Doch die übrigen 16 Landesapothekerverbände sind geschlossen unentschlossen, winken ab, verweisen auf mögliche spätere Aktionen („August bis Dezember“) oder fordern die Mitglieder sogar auf, die Füße stillzuhalten. Regelrecht oberlehrerhaft wird dann erklärt, warum für Proteste immer noch nicht der richtige Zeitpunkt sei. So wie in der Pandemie plötzlich gefühlt jeder Bekannte irgendwie ein Virologe war, scheint es bei den Kammern und Verbänden eine ungeahnte Fülle an Expertinnen und Experten für politische Kommunikation zu geben.

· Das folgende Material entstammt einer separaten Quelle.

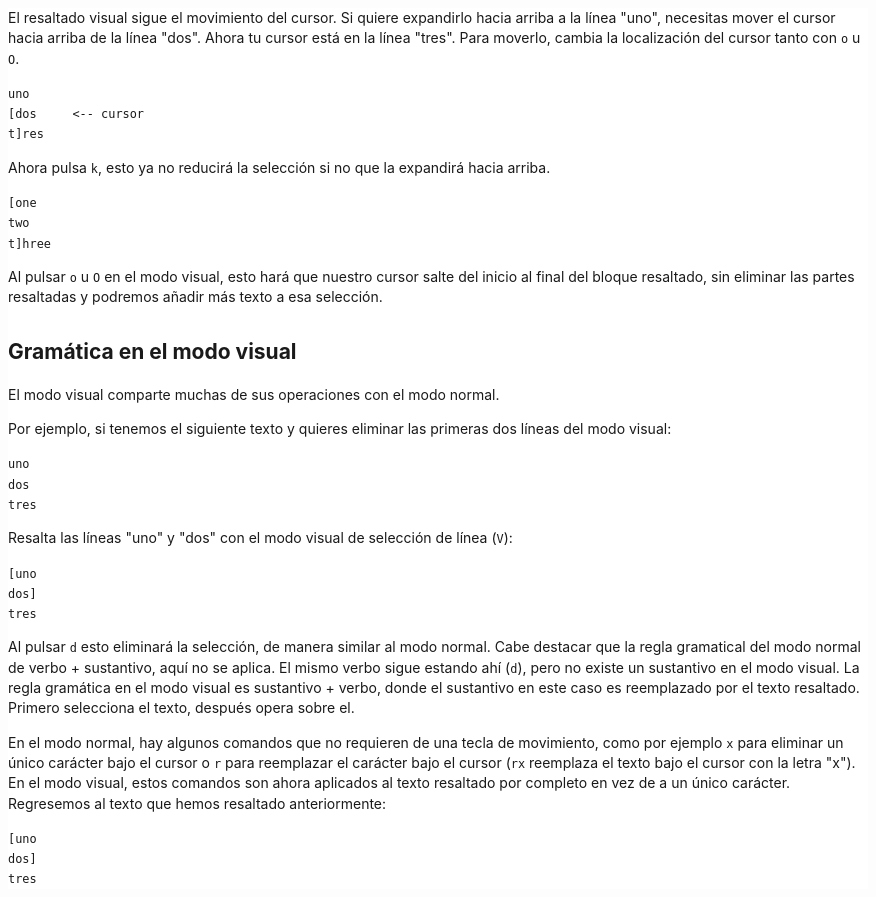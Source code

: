 El resaltado visual sigue el movimiento del cursor. Si quiere expandirlo hacia arriba a la línea "uno", necesitas mover el cursor hacia arriba de la línea "dos". Ahora tu cursor está en la línea "tres". Para moverlo, cambia la localización del cursor tanto con `o` u `O`.

```text
uno
[dos     <-- cursor
t]res
```

Ahora pulsa `k`, esto ya no reducirá la selección si no que la expandirá hacia arriba.

```text
[one
two
t]hree
```

Al pulsar `o` u `O` en el modo visual, esto hará que nuestro cursor salte del inicio al final del bloque resaltado, sin eliminar las partes resaltadas y podremos añadir más texto a esa selección.

## Gramática en el modo visual

El modo visual comparte muchas de sus operaciones con el modo normal.

Por ejemplo, si tenemos el siguiente texto y quieres eliminar las primeras dos líneas del modo visual:

```text
uno
dos
tres
```

Resalta las líneas "uno" y "dos" con el modo visual de selección de línea \(`V`\):

```text
[uno
dos]
tres
```

Al pulsar `d` esto eliminará la selección, de manera similar al modo normal. Cabe destacar que la regla gramatical del modo normal de verbo + sustantivo, aquí no se aplica. El mismo verbo sigue estando ahí \(`d`\), pero no existe un sustantivo en el modo visual. La regla gramática en el modo visual es sustantivo + verbo, donde el sustantivo en este caso es reemplazado por el texto resaltado. Primero selecciona el texto, después opera sobre el.

En el modo normal, hay algunos comandos que no requieren de una tecla de movimiento, como por ejemplo `x` para eliminar un único carácter bajo el cursor o `r` para reemplazar el carácter bajo el cursor (`rx` reemplaza el texto bajo el cursor con la letra "x"). En el modo visual, estos comandos son ahora aplicados al texto resaltado por completo en vez de a un único carácter. Regresemos al texto que hemos resaltado anteriormente:

```text
[uno
dos]
tres
```
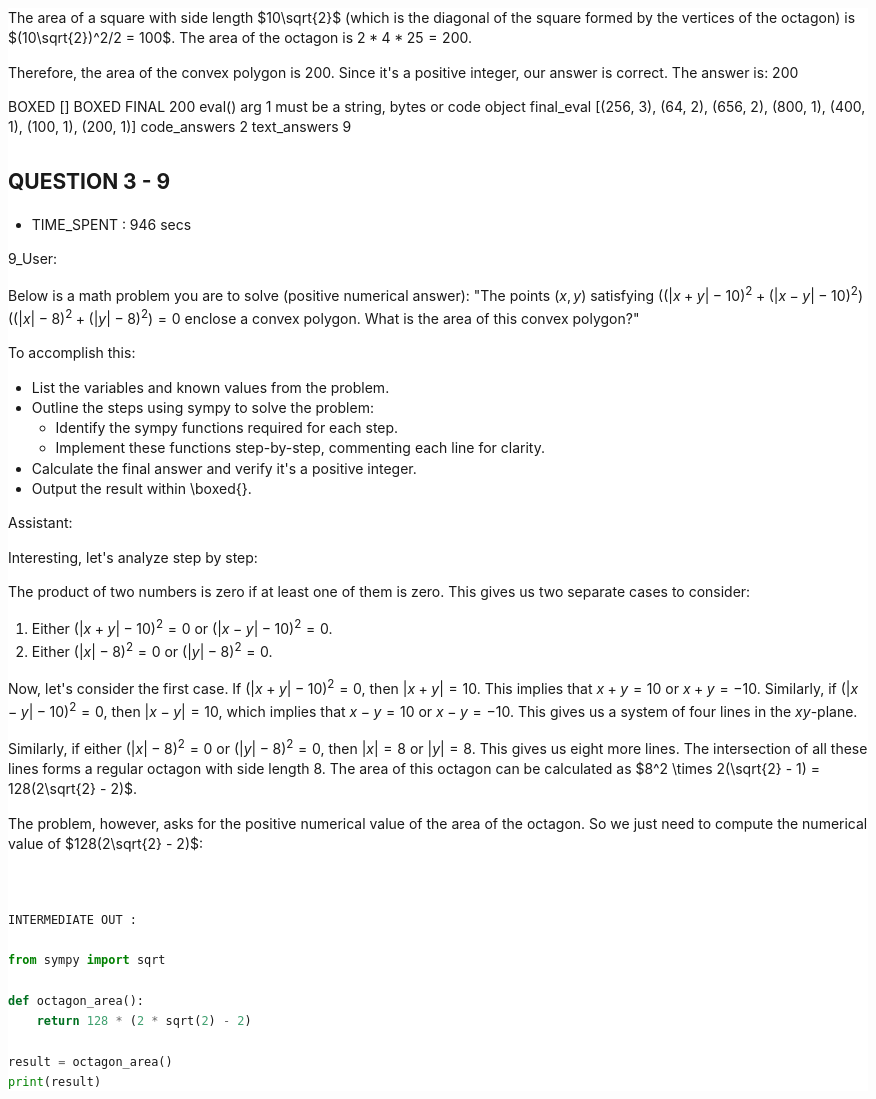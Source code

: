 The area of a square with side length $10\sqrt{2}$ (which is the diagonal of the square formed by the vertices of the octagon) is $(10\sqrt{2})^2/2 = 100$. The area of the octagon is $2*4*25 = 200$.

Therefore, the area of the convex polygon is $200$. Since it's a positive integer, our answer is correct.
The answer is: $200$

BOXED []
BOXED FINAL 200
eval() arg 1 must be a string, bytes or code object final_eval
[(256, 3), (64, 2), (656, 2), (800, 1), (400, 1), (100, 1), (200, 1)]
code_answers 2 text_answers 9



## QUESTION 3 - 9 
- TIME_SPENT : 946 secs

9_User:

Below is a math problem you are to solve (positive numerical answer):
"The points $\left(x, y\right)$ satisfying $((\vert x + y \vert - 10)^2 + ( \vert x - y \vert - 10)^2)((\vert x \vert - 8)^2 + ( \vert y \vert - 8)^2) = 0$ enclose a convex polygon. What is the area of this convex polygon?"

To accomplish this:
- List the variables and known values from the problem.
- Outline the steps using sympy to solve the problem:
  * Identify the sympy functions required for each step.
  * Implement these functions step-by-step, commenting each line for clarity.
- Calculate the final answer and verify it's a positive integer.
- Output the result within \boxed{}.

Assistant:

Interesting, let's analyze step by step:


The product of two numbers is zero if at least one of them is zero. This gives us two separate cases to consider:
1. Either $(\vert x + y \vert - 10)^2 = 0$ or $(\vert x - y \vert - 10)^2 = 0$.
2. Either $(\vert x \vert - 8)^2 = 0$ or $(\vert y \vert - 8)^2 = 0$.

Now, let's consider the first case. If $(\vert x + y \vert - 10)^2 = 0$, then $\vert x + y \vert = 10$. This implies that $x + y = 10$ or $x + y = -10$. Similarly, if $(\vert x - y \vert - 10)^2 = 0$, then $\vert x - y \vert = 10$, which implies that $x - y = 10$ or $x - y = -10$. This gives us a system of four lines in the $xy$-plane.

Similarly, if either $(\vert x \vert - 8)^2 = 0$ or $(\vert y \vert - 8)^2 = 0$, then $\vert x \vert = 8$ or $\vert y \vert = 8$. This gives us eight more lines. The intersection of all these lines forms a regular octagon with side length 8. The area of this octagon can be calculated as $8^2 \times 2(\sqrt{2} - 1) = 128(2\sqrt{2} - 2)$.

The problem, however, asks for the positive numerical value of the area of the octagon. So we just need to compute the numerical value of $128(2\sqrt{2} - 2)$:

```python


INTERMEDIATE OUT :

from sympy import sqrt

def octagon_area():
    return 128 * (2 * sqrt(2) - 2)

result = octagon_area()
print(result)
```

Gebetsmühlenartig wird Geschlossenheit eingefordert, wobei geschlossene Unentschlossenheit gemeint ist. Noch immer gelingt es den Verantwortlichen bei der Abda – zumindest in den eigenen Reihen – den Eindruck zu erwecken, mit Briefen und eindringlichen Gesprächen ließe sich bei den ewig selben Gesundheitsabgeordneten das Schlimmste abwenden.

Für Konfliktscheue ist es zu spät

Aber was, wenn die Uhr gerade abläuft? Wenn das Zaudern genau die falsche Botschaft nach Berlin sendet. Wenn nicht nur mit einem vorliegenden Referentenentwurf bereits Fakten geschaffen werden, sondern bald auch mit einem Kabinettsbeschluss. Wenn für diese Regierung und diese Koalition der Point-of-no-return erreicht ist, also der Punkt, in dem der Gesichtsverlust zu groß wäre, um das Vorhaben in der Schublade verschwinden zu lassen?

Bislang hat noch niemand erklären können, was genau die Apotheken sich mit einem neuerlichen Protest verbauen könnten. Wie der Eskalationsplan aussieht, welche Maßnahmen im Köcher sind. Vor den Gremien stellte Kommunikationschef Benjamin Rohrer angeblich nur neue Plakatmotive und Klapppostkarten vor. Jedenfalls nichts, was nach einem „Big Bang“ nach der Sommerpause klang. Wenn es gute Argumente gegen eine Massenschließung gibt, sollten die Inhaberinnen und Inhaber diese erfahren. Denn sonst werden die Apotheken in einer gefährlichen, trügerischen Sicherheit gewogen.

Für Konfliktscheu ist es zu spät. Wenn das Zögern nicht erklärt werden kann, muss jetzt gehandelt werden. Denn noch ist es zu früh, um aufzugeben. Dass der komplette Entwurf geändert wird, ist leider unwahrscheinlich. Zu gewinnen gibt es nicht viel, aber zu verlieren gibt es alles.